The passage we just listened to, from the 17th Chapter of John’s Gospel, is from Jesus’ Farewell Discourse at the Last Supper, what is, in effect, his valedictory address, and his words are apt for our reflection in this baccalaureate moment. In the Discourse, which stretches for several chapters, Jesus not only offers his final advice to his disciples as he readies himself for the events of the Passion, when he will take up his cross and give his life out of love for God’s people; Jesus also offers words of encouragement and prayers of hope for the future. In his remarks before the verses we just heard, Jesus has already done three things: he has presented the image of the vine and branches as a metaphor for his intimate connection to the disciples, he has called them friends and promised a place for them in his Father’s house in heaven, and he has vowed to send the Holy Spirit to bring them peace and guidance after he is gone.

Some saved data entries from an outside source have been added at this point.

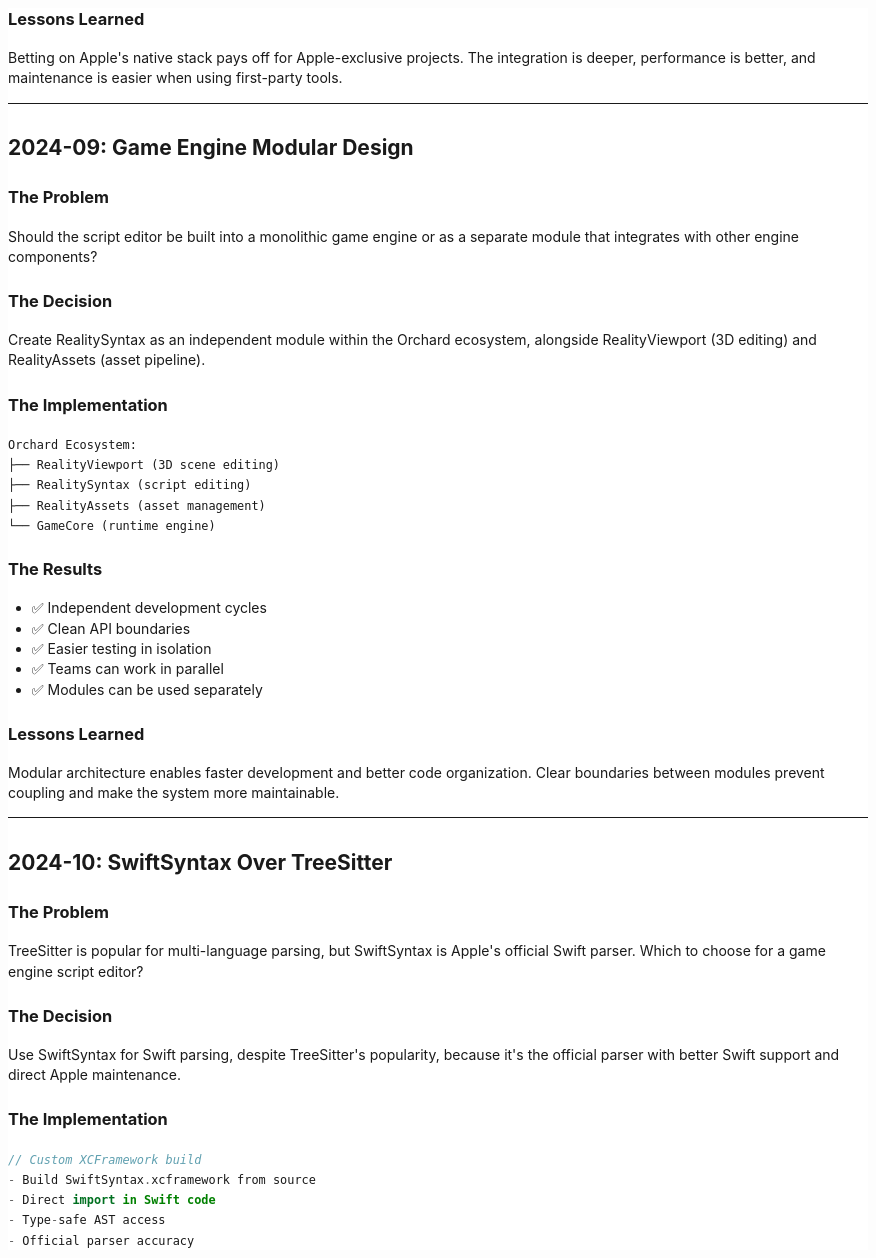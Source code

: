 ### Lessons Learned
Betting on Apple's native stack pays off for Apple-exclusive projects. The integration is deeper, performance is better, and maintenance is easier when using first-party tools.

---

## 2024-09: Game Engine Modular Design

### The Problem
Should the script editor be built into a monolithic game engine or as a separate module that integrates with other engine components?

### The Decision
Create RealitySyntax as an independent module within the Orchard ecosystem, alongside RealityViewport (3D editing) and RealityAssets (asset pipeline).

### The Implementation
```
Orchard Ecosystem:
├── RealityViewport (3D scene editing)
├── RealitySyntax (script editing) 
├── RealityAssets (asset management)
└── GameCore (runtime engine)
```

### The Results
- ✅ Independent development cycles
- ✅ Clean API boundaries
- ✅ Easier testing in isolation
- ✅ Teams can work in parallel
- ✅ Modules can be used separately

### Lessons Learned
Modular architecture enables faster development and better code organization. Clear boundaries between modules prevent coupling and make the system more maintainable.

---

## 2024-10: SwiftSyntax Over TreeSitter

### The Problem
TreeSitter is popular for multi-language parsing, but SwiftSyntax is Apple's official Swift parser. Which to choose for a game engine script editor?

### The Decision
Use SwiftSyntax for Swift parsing, despite TreeSitter's popularity, because it's the official parser with better Swift support and direct Apple maintenance.

### The Implementation
```swift
// Custom XCFramework build
- Build SwiftSyntax.xcframework from source
- Direct import in Swift code
- Type-safe AST access
- Official parser accuracy
```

The words of today’s gospel are essentially a prayer, and what’s amazing is that, at a time when Jesus might most need and deserve it, his prayer is not all about himself. Consider the context: after only three years of public ministry, Jesus has accomplished incredible things: astounding miracles, brilliant sermons, powerful healings, and courageous prophesies. In fact, he has been so inspiring and successful that they want to make him King! Yet, on this occasion, his Last Supper before death, when he might either bask in his triumphs or appeal to his past successes as a kind of bargaining chip to avoid the suffering that was coming his way, Jesus makes the moment, not about himself, but about others. And what is the substance of his prayer? Jesus wishes for his disciples, and others like us who will come to believe in him, that they might grow as a community united in faith and bathed in God’s glory and love. All of the relationships that Jesus has experienced and all of the things he has accomplished, he sees, not as his personal achievements, but solely as gifts from God, gifts that he is impelled to return by sharing them with others in love. Of course, this event, the prelude to Jesus’ ultimate act of sacrificial love on the cross seems focused on Jesus, but in his words and actions, he directs attention towards those whom he loves, motivated by a desire that they be led to God, the source of all gifts. I cannot conceive of a better way of thinking about the spirit of our baccalaureate commemoration.

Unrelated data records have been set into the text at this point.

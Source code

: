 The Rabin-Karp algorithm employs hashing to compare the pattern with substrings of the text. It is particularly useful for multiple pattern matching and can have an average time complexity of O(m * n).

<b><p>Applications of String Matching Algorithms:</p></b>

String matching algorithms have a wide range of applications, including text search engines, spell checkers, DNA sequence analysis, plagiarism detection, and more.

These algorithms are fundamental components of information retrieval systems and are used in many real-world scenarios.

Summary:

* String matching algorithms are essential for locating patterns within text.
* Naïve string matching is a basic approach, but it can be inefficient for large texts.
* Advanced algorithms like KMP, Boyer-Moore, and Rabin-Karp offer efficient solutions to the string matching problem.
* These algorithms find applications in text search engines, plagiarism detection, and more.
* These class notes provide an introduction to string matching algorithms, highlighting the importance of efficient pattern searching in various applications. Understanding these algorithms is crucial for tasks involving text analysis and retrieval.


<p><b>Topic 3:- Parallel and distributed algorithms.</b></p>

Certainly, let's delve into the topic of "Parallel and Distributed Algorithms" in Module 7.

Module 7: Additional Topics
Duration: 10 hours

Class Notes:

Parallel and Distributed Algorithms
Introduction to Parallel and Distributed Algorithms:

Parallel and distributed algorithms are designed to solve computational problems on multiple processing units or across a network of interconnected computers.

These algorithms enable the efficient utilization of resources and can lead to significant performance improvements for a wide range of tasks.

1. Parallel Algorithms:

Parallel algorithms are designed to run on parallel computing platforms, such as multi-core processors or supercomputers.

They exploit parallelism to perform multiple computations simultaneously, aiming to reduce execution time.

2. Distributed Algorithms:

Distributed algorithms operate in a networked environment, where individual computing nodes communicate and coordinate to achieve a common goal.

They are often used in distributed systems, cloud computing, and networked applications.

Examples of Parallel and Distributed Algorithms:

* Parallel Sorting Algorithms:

So, taking a cue from Jesus’ words and actions, if our celebration of your four years at Holy Cross is not all about you, than about whom? The first part of the answer is easy: it’s about those people who brought you to Holy Cross in the first place and whose efforts have allowed you to stay here. Chief among them are your parents, whose love birthed you into the world and whose sacrifices and much-depleted wallets have sustained you here. Joining them are your past teachers and counselors, the benefactors of your scholarship funds, and, of course, your indispensable college loan officer, who plans to stay in close touch as you move out into the world. Our celebration extends to all those who have provided and enabled your educational opportunities while you have been at Holy Cross: faculty and administrators, advisors and mentors, coaches and trainers, chaplains and student life personnel, classmates and lab mates. Special mention is due to those people at Holy Cross who may have remained largely invisible to you but who have made your journey into the life of the mind physically possible: those who cooked your food, cleaned your toilets, shoveled your walkways, and prevented your computer system from crashing…well, most of the time! Be sure to thank as many of them as you can before you leave.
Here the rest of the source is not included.